The popular drama “The Handmaid’s Tale” has sparked theatrics of a very different sort.

Planned Parenthood was eager to use the dystopian Hulu series, which depicts a world in which fertile women are forced to become child-bearing servants, to make a point about the pending Supreme Court nomination of Brett Kavanaugh and the effect it could have on a woman’s right to choose an abortion. It has not been able to do so because a commercial the advocacy organization wanted to run in the series and alongside other Hulu content does not meet the streaming-video services’s standards for political ads.

Executives at the organization were surprised. “Hulu’s decision shouldn’t stop Americans from learning about what’s at stake for women and our bodies with Kavanaugh’s nomination, and from calling their senators to oppose his nomination,“ said Dana Singiser, Planned Parenthood’s vice president of public policy and government affairs, in a statement.

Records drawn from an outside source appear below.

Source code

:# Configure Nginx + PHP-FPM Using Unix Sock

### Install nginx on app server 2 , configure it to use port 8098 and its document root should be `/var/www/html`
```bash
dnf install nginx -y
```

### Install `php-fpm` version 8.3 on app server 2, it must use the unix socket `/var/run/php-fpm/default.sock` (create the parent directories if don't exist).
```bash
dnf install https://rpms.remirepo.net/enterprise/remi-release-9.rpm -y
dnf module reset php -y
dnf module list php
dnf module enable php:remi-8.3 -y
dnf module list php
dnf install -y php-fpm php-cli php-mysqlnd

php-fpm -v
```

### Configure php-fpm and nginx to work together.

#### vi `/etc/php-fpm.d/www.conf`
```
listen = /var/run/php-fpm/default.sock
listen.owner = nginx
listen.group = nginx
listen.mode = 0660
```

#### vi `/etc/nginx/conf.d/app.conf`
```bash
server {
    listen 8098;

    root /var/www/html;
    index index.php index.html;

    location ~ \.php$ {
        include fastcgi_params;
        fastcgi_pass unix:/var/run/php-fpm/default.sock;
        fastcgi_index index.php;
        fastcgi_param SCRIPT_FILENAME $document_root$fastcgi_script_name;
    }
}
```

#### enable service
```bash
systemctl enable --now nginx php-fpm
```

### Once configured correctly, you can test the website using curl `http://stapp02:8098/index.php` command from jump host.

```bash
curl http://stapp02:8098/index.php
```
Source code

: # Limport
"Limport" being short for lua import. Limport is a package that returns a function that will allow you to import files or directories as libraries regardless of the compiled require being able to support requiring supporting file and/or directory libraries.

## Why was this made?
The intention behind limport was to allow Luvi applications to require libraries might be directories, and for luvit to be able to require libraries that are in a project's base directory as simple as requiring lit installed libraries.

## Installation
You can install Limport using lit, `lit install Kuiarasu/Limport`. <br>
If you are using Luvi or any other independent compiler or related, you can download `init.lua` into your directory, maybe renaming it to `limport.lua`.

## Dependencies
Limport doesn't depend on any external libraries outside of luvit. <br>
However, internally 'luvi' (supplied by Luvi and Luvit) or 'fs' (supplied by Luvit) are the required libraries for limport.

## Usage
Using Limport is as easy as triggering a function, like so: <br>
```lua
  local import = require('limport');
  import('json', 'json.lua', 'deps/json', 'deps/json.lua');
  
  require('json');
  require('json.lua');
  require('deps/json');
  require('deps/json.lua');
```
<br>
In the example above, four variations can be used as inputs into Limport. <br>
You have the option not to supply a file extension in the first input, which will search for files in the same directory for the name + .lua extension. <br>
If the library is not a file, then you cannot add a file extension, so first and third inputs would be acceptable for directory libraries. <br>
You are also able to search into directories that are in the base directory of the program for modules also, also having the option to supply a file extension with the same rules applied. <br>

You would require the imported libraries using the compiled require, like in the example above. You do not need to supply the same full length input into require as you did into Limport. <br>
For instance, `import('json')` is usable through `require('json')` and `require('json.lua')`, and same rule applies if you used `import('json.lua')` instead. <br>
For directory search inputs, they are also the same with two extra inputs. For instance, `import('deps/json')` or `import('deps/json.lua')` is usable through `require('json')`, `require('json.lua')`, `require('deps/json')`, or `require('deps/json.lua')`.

Hulu ran ads from Planned Parenthood as recently as June, but just as broadcast-TV networks do, tends to avoid political ads that focus entirely on a controversial issue. “We have accepted ads from Planned Parenthood numerous times in the past — as recently as last month — but as a platform that serves millions of viewers with many different viewpoints, we adhere to industry standards on political ads,” Hulu said in a statement. “We are proud of Hulu’s impact in highlighting women’s issues through our original programming and will continue to further that dialogue both inside and outside our company.”

In the commercial, a range of different women talk about the landmark Roe v Wade court decision of 1973 and its importance. “Now’s the time to join the fight,” says one woman, while another continues, “and protect our right to safe, legal abortion. Planned Parenthood had signed a deal to run the ad, according to people familiar with the matter, but Hulu ad agreements are, like many, subject to reviews of content.

The difference of opinion between advertiser and media outlet shows how fraught such relationships can become in an era when a polarized consumer base is more prone to get offended by advertising and content. In recent months, different subsets of viewers have expressed outrage at Samantha Bee, Laura Ingraham, a Megyn Kelly interview, a Pepsi commercial featuring Kendall Jenner and even a New York-based interpretation of Williams Shakespeare’s “Julius Caesar.”

Planned Parenthood has aligned itself with “The Handmaid’s Tale” several times. Planned Parenthood was provided with episodes of The Handmaid’s Tale to do regional screenings across the U.S. The show partnered with Planned Parenthood on a video with the cast and executive producers. And the show took part in a recent fundraiser, where proceeds went to Planned Parenthood, and the winner won a visit to the show’s set in Toronto.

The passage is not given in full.